Today, the House Committee on Financial Services held a hearing entitled “Capital Markets Regulatory Reform: Strengthening Investor Protection, Enhancing Oversight of Private Pools of Capital, and Creating a National Insurance Office.”
Testifying before the committee were the following individuals.
Panel One—Strengthening Investor Protection
- Denise Voigt Crawford , Texas Securities Commissioner, Securities Administrators Board, on behalf of North American Securities Administrators Association (NASAA)
- Richard Ketchum, Chairman and CEO, Financial Industry Regulatory Authority
- Mercer E. Bullard , Founder and President, Fund Democracy, Inc.
- John Taft, Head of Wealth Management, RBC Wealth Management, on behalf of Securities Industry and Financial Markets Association (SIFMA)
- David G. Tittsworth, Executive Director, Investment Adviser Association
- Bruce W. Maisel, Vice President and Managing Counsel, General Counsel’s Office, Thrivent Financial for Lutherans, on behalf of the American Council of Life Insurers (ACLI)
Panel Two—Enhancing Oversight of Private Pools of Capital
- Mr. Caswell testifying for Richard H. Baker, President, Managed Funds Association (MFA)
- Douglas Lowenstein, President, Private Equity Council
- James S. Chanos, Chairman, Coalition of Private Investment Companies (CPIC)
- Terry McGuire , Co-Founder and General Partner, Polaris Venture Partners, and Chairman, National Venture Capital Association
Panel Three—Creating a National Insurance Office
- Janice M. Abraham, President and Chief Executive Officer, United Educators Insurance, on behalf of the Property Casualty Insurers Association of America
- David B. Atkinson , Executive Vice President and Vice Chairman, RGA Reinsurance Company, on behalf of the Reinsurance Association of America
- Dennis S. Herchel, Assistant Vice President & Counsel, Massachusetts Mutual Life Insurance Company, on behalf of the American Council of Life Insurers
- Spencer M. Houldin , President, Ericson Insurance Advisors, on behalf of the Independent Insurance Agents & Brokers of America
- Therese Vaughan, Chief Executive Officer, National Association of Insurance Commissioners
- J. Stephen Zielezienski, Senior Vice President & General Counsel, American Insurance Association (AIA)

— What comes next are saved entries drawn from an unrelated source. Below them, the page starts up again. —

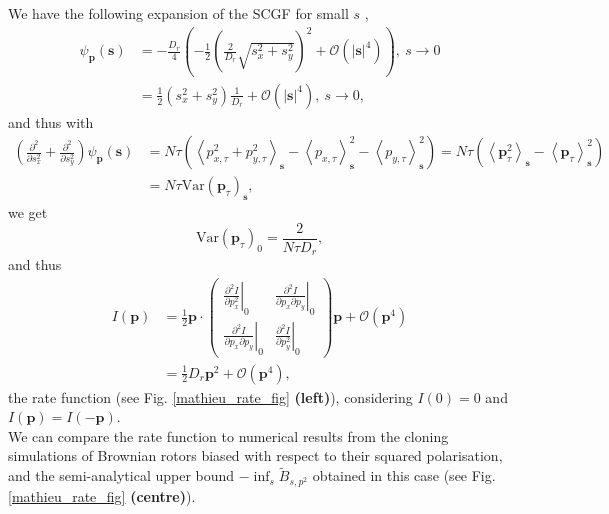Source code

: \documentclass[pre,aps,superscriptaddress,nofootinbib]{revtex4}
\begin{document}
We have the following expansion of the SCGF for small $s$ \cite{abramowitz1948handbook},
\begin{equation}
\begin{aligned}
\psi_{\bm{p}}(\bm{s}) &= - \frac{D_r}{4} \left(-\frac{1}{2} \left(\frac{2}{D_r} \sqrt{s_x^2 + s_y^2}\right)^2 + \mathcal{O}(|\bm{s}|^4)\right),~ s \to 0\\
&= \frac{1}{2} (s_x^2 + s_y^2) \frac{1}{D_r} + \mathcal{O}(|\bm{s}|^4) ,~ s \to 0,
\end{aligned}
\end{equation}
and thus with
\begin{equation}
\begin{aligned}
\left(\frac{\partial^2}{\partial s_x^2} + \frac{\partial^2}{\partial s_y^2}\right) \psi_{\bm{p}}(\bm{s}) &= N \tau \left(\left<p_{x,\tau}^2 + p_{y,\tau}^2\right>_{\bm{s}} - \left<p_{x,\tau}\right>^2_{\bm{s}} - \left<p_{y,\tau}\right>^2_{\bm{s}}\right) = N \tau \left(\left<\bm{p}_{\tau}^2\right>_{\bm{s}} - \left<\bm{p}_{\tau}\right>^2_{\bm{s}}\right)\\
&= N \tau \mathrm{Var}(\bm{p}_{\tau})_{\bm{s}},
\end{aligned}
\end{equation}
we get
\begin{equation}
\mathrm{Var}(\bm{p}_{\tau})_0 = \frac{2}{N \tau D_r},
\end{equation}
and thus
\begin{equation}
\begin{aligned}
I(\bm{p}) &= \frac{1}{2} \bm{p} \cdot \begin{pmatrix} \left. \frac{\partial^2 I}{\partial p_x^2} \right|_0 & \left. \frac{\partial^2 I}{\partial p_x \partial p_y}  \right|_0 \\ \left. \frac{\partial^2 I}{\partial p_x \partial p_y}  \right|_0 & \left. \frac{\partial^2 I}{\partial p_y^2} \right|_0 \end{pmatrix} \bm{p} + \mathcal{O}(\bm{p}^4)\\
&= \frac{1}{2} D_r \bm{p}^2 + \mathcal{O}(\bm{p}^4),
\end{aligned}
\end{equation}
the rate function (see Fig. \ref{mathieu_rate_fig} \textbf{(left)}), considering $I(0) = 0$ and $I(\bm{p}) = I(-\bm{p})$.\\

We can compare the rate function to numerical results from the cloning simulations of Brownian rotors biased with respect to their squared polarisation, and the semi-analytical upper bound $-\inf_s \tilde{B}_{s,p^2}$ obtained in this case \cite{brownian_rotors_ldp} (see Fig. \ref{mathieu_rate_fig} \textbf{(centre)}).
\end{document}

Congressman Kanjorski (D-PA), Chairman of the House Financial Services Subcommittee on Capital Markets, Insurance, and Government Sponsored Enterprises, opened the hearing with an overview of his three proposed bills addressing investor protection, registration of certain unregistered investment companies and creation of an office of national insurance. Various representatives then made statements. Several representatives agreed that there has never been a greater need for national oversight of the insurance industry given the recent collapse of AIG. One member noted that Congress should consider establishing a world class regulatory alternative to the fragmented state regulators as Europe is doing.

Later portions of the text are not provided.